-- Problem details --
The lines to copy are those holding the string "materiale" in the entries below.

-- Supplied material --
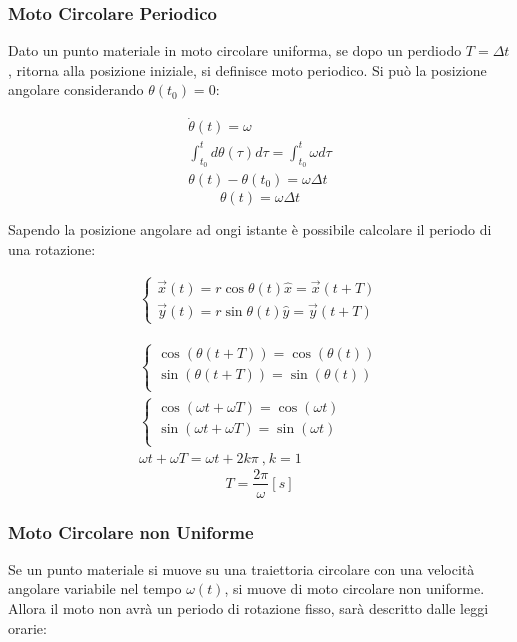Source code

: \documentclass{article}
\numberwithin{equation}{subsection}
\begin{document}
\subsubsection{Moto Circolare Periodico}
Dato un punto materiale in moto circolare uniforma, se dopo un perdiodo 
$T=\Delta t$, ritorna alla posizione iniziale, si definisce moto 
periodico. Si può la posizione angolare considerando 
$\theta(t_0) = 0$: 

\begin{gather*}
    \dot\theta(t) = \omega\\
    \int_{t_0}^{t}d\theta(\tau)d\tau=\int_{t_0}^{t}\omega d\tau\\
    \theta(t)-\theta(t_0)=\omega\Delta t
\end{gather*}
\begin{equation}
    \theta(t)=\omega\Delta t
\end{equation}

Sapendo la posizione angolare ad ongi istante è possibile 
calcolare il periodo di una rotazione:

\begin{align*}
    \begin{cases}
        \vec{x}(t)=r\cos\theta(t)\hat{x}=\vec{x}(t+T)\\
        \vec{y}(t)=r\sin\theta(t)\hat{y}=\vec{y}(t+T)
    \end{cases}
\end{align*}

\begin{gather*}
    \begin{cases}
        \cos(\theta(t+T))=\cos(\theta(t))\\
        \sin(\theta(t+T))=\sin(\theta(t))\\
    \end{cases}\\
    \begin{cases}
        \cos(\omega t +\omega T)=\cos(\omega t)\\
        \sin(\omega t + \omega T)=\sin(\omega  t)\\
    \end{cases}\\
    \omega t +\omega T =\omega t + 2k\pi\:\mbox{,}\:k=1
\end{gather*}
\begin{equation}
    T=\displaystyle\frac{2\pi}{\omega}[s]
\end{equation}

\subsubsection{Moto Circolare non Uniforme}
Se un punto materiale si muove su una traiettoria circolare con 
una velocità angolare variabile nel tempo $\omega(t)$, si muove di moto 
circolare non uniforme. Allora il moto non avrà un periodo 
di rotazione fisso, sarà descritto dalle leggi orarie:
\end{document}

-- Problem solution --
Dato un punto materiale in moto circolare uniforma, se dopo un perdiodo 
Se un punto materiale si muove su una traiettoria circolare con 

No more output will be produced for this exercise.